*ABOUT THIS TASK*: All that is needed is the run of lines from the top of the entries to the line with "schema:schema.xml", that line included, repeated exactly and free of pictures.

Rendered images with source text
════════════════════

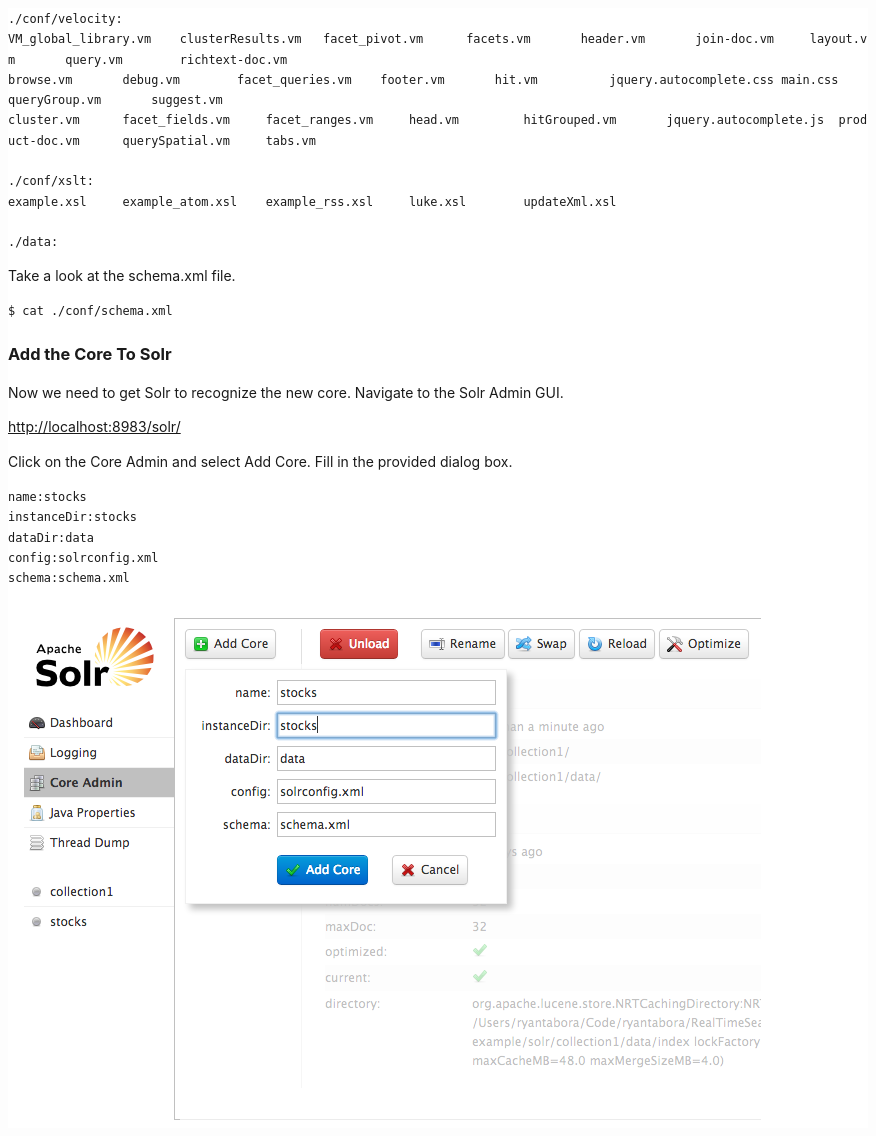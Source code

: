 	./conf/velocity:
	VM_global_library.vm	clusterResults.vm	facet_pivot.vm		facets.vm		header.vm		join-doc.vm		layout.vm		query.vm		richtext-doc.vm
	browse.vm		debug.vm		facet_queries.vm	footer.vm		hit.vm			jquery.autocomplete.css	main.css		queryGroup.vm		suggest.vm
	cluster.vm		facet_fields.vm		facet_ranges.vm		head.vm			hitGrouped.vm		jquery.autocomplete.js	product-doc.vm		querySpatial.vm		tabs.vm

	./conf/xslt:
	example.xsl		example_atom.xsl	example_rss.xsl		luke.xsl		updateXml.xsl

	./data:

Take a look at the schema.xml file.

	$ cat ./conf/schema.xml 

### Add the Core To Solr

Now we need to get Solr to recognize the new core. Navigate to the Solr Admin GUI.

[http://localhost:8983/solr/](http://localhost:8983/solr/)

Click on the Core Admin and select Add Core. Fill in the provided dialog box.

	name:stocks
	instanceDir:stocks
	dataDir:data
	config:solrconfig.xml
	schema:schema.xml

![Adding the Stocks Core](../images/solr-index-add-stocks-core.png)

════════════════════

*RESPONSE BOX*:
Source code

: 	./conf/velocity:
	VM_global_library.vm	clusterResults.vm	facet_pivot.vm		facets.vm		header.vm		join-doc.vm		layout.vm		query.vm		richtext-doc.vm
	browse.vm		debug.vm		facet_queries.vm	footer.vm		hit.vm			jquery.autocomplete.css	main.css		queryGroup.vm		suggest.vm
	cluster.vm		facet_fields.vm		facet_ranges.vm		head.vm			hitGrouped.vm		jquery.autocomplete.js	product-doc.vm		querySpatial.vm		tabs.vm

	./conf/xslt:
	example.xsl		example_atom.xsl	example_rss.xsl		luke.xsl		updateXml.xsl

	./data:

Take a look at the schema.xml file.

	$ cat ./conf/schema.xml 

### Add the Core To Solr

Now we need to get Solr to recognize the new core. Navigate to the Solr Admin GUI.

[http://localhost:8983/solr/](http://localhost:8983/solr/)

Click on the Core Admin and select Add Core. Fill in the provided dialog box.

	name:stocks
	instanceDir:stocks
	dataDir:data
	config:solrconfig.xml
	schema:schema.xml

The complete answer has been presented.